Prof. Akın is globally recognised for her work in Turkey. She is currently a consultant for a number of international health organisations including the World Health Organisation (WHO) and United Nations Population Fund (UNFPA) and has chaired various advisory boards and management committees of the WHO. In 2019 at the Nairobi Summit on ICPD25, Prof. Akın received the “Service Award” for her contribution to human rights and women’s rights.
While reflecting on her extraordinary experiences, Prof. Akın delved into the more personal side of these experiences, drawing on mistakes made, lessons learned and relentlessly persevering despite several obstacles. Firstly, role models play a vital role in career and personal development. Secondly, teamwork is critical, it is never about serving the self but rather the greater good. Thirdly, the positive impact of research on the lives of individuals must be the focus of all academic research.

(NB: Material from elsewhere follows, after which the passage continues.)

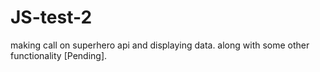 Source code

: # JS-test-2
making call on superhero api and displaying data. along with some other functionality [Pending].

To summarise, Prof. Akın left the audience with three main principles in realising their leadership ambitions.
- Be knowledgeable about people, regardless of their identity, and understand their unique needs.
- You need to be strong enough with the necessary qualifications and experiences. These do not happen spontaneously, but you must make a real and continuous effort. This requires experiences based on your practices, not only theory.
- Never give up on what you believe is correct and make efforts to solve the problems, no matter the barriers in front of you (be those influenced by traditions or politicians).
Despite Prof Akın’s own obstacles, she has left an incredible and lasting legacy, one that has benefited the lives of women in decreasing maternal mortalities, impacting policy and legislation in Turkey, and continuing to inspire her students, colleagues, health workers and those fighting the world over for justice and equality.